--- Exercise ---
Please return, with no alterations, the lines below from the very first through the one that contains "Parādi kreditoriem (Fabrikam)".

Start of Record excerpts

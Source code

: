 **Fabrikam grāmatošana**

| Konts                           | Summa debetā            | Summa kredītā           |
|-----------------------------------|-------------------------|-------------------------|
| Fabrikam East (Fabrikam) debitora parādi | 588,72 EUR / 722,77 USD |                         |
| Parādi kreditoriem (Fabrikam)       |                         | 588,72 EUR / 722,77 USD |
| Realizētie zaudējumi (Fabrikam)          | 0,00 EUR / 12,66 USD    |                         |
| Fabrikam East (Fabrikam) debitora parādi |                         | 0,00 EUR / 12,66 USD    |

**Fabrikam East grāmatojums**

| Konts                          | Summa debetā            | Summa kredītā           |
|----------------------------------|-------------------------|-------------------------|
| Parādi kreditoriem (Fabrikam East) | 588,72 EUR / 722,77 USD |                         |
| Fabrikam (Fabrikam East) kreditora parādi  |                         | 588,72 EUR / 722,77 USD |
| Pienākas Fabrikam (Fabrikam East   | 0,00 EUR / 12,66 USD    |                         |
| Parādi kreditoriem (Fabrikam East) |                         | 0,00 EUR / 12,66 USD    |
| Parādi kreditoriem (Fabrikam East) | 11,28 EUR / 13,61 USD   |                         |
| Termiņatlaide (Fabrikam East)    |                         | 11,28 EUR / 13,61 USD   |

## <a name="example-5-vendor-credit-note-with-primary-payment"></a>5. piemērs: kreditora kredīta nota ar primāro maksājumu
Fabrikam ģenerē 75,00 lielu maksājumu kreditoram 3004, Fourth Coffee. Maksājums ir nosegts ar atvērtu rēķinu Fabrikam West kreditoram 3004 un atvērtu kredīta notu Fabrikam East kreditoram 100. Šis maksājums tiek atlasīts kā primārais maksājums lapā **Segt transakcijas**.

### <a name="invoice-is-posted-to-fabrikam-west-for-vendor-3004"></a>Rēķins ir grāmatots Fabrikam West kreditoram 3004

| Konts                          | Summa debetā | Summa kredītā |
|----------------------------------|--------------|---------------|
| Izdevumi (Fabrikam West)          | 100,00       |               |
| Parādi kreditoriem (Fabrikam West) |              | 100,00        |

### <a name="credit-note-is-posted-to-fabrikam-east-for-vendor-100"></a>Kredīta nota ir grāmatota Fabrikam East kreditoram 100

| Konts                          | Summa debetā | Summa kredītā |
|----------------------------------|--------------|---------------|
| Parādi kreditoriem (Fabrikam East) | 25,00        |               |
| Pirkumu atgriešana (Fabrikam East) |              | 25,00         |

End of Record excerpts

--- Reply ---
Source code

: **Fabrikam grāmatošana**

| Konts                           | Summa debetā            | Summa kredītā           |
|-----------------------------------|-------------------------|-------------------------|
| Fabrikam East (Fabrikam) debitora parādi | 588,72 EUR / 722,77 USD |                         |
| Parādi kreditoriem (Fabrikam)       |                         | 588,72 EUR / 722,77 USD |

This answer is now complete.